In striking down the policy preventing the commissioning of Sergeant Harrison and overturning the discharge of the two airmen, the ruling reiterated the district court’s prior holding  that the categorical bar to the deployment of service members with HIV is unlawful because it is at odds with current medical science and treats servicemembers living with HIV differently from others with chronic conditions that require medication during deployment. In its decision upholding this preliminary injunction, the Fourth Circuit noted that the risk of HIV transmission in a deployed setting is essentially non-existent, especially if well-controlled HIV and an undetectable viral load are prerequisites for deployment. The opinion of the Fourth Circuit was relied upon extensively by the district court in reaching the conclusion that the military’s bar to the deployment—and therefore commissioning—of service members with HIV is not only arbitrary and capricious but also unconstitutional.

The Cases

The case against the U.S. Army focused on Nick Harrison, a sergeant in the D.C. Army National Guard, whose application to serve as an officer in the Judge Advocate General (JAG) Corps was denied solely because he is living with HIV. Harrison has served in the military since 2000 and was diagnosed with HIV after his second tour of duty in the Middle East in 2012. He was denied a position for which he had been pre-selected because current Pentagon policy considers service members living with HIV non-deployable and will not allow them to enlist or to be appointed as officers.
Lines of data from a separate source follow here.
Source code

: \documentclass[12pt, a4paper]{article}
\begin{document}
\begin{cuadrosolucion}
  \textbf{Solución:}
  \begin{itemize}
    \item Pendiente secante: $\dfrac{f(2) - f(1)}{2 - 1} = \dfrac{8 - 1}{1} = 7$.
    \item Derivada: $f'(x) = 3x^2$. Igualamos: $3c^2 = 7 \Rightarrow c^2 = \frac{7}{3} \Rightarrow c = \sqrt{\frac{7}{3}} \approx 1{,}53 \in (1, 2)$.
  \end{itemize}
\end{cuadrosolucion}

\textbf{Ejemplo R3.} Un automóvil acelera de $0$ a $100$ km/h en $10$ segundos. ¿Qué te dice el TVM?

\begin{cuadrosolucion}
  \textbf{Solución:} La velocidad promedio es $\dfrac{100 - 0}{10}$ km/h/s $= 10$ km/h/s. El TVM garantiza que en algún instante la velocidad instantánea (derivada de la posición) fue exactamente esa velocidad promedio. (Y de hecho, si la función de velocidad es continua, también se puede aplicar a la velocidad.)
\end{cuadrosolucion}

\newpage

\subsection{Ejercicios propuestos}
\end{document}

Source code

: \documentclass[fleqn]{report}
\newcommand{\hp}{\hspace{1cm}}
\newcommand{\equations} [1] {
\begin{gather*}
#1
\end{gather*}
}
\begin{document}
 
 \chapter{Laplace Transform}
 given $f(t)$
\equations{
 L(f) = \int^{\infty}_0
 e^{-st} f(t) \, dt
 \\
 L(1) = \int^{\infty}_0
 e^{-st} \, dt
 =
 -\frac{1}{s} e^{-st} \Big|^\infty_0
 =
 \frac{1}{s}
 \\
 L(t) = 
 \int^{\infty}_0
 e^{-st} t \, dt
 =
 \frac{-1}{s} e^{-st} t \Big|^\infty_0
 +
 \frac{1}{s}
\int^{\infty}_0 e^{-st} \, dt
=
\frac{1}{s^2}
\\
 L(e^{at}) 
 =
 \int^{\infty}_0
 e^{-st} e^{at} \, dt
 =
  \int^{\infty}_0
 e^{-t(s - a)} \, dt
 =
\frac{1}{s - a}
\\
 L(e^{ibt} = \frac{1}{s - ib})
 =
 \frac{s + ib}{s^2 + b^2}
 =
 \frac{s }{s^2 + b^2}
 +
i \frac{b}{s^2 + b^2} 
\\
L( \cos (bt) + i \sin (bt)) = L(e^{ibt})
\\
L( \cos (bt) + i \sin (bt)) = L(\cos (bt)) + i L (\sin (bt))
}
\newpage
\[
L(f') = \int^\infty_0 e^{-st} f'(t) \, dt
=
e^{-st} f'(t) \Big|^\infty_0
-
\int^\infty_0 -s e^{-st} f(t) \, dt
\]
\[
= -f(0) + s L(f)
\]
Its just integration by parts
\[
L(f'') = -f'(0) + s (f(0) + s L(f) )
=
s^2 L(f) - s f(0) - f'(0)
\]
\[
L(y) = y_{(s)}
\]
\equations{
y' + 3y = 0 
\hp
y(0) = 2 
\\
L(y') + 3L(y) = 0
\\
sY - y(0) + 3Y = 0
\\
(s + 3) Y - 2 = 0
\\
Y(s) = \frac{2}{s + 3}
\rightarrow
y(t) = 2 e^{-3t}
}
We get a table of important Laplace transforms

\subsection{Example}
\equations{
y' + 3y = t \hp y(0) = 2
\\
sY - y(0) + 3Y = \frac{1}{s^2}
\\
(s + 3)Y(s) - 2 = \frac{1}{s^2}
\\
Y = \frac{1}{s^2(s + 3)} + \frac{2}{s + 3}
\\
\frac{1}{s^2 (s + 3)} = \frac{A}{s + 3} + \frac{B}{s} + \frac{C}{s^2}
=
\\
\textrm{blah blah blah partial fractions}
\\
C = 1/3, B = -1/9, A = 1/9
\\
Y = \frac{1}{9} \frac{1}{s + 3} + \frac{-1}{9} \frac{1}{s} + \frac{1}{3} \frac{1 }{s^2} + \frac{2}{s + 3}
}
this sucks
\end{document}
Lambda Legal, MMAA, and Winston & Strawn filed Harrison’s lawsuit against the Army and Department of Defense in May 2018.

The case against the Air Force was filed in December 2018 by the same lawyers on behalf of two active-duty Airmen, identified pseudonymously as Roe and Voe, after the Air Force notified them they were going to be discharged because they could not deploy to the Central Command (CENTCOM) area of responsibility as a result of their recent HIV diagnoses.

Military Leaders, Medical Experts, Advocates Rallied Behind Case

This cases received overwhelming support from several military experts, medical associations and HIV advocates who filed three amicus briefs opposing the deployment and discharge policies when the preliminary injunction was on appeal to the Fourth Circuit in 2019. The friend-of-the-court briefs included three former military leaders—former Secretary of the Navy Ray Mabus, former Secretary of the Army Eric Fanning and former Secretary of the Air Force Deborah Lee James—as well the HIV Medicine Association, the Infectious Disease Society of America (IDSA), AIDS United, and the American Public Health Association.

Lambda Legal, Scott Schoettes, Esq., Peter Perkowski, Esq., and Winston & Strawn also represent cadets prevented from joining the Navy and Air Force upon graduation from the respective service academies due to their HIV status in a third lawsuit, Deese and Doe v. Austin. The case is pending in the U.S. District Court for the District of Maryland where the court denied the DOD’s request that the lawsuit be dismissed and discovery is underway.

Joining Lambda Legal attorneys Kara Ingelhart and Greg Nevins on these cases are Scott Schoettes, Esq., Peter Perkowski, Esq., Julie Bauer, John W. Harding, Lauren Gailey, and Jason Pesick with Winston & Strawn, and Drew Sommer of Greenberg Traurig. Geoff Eaton from Winston argued the appeal to the Fourth Circuit, and Bryce Cooper of Winston is leading in the Deese case.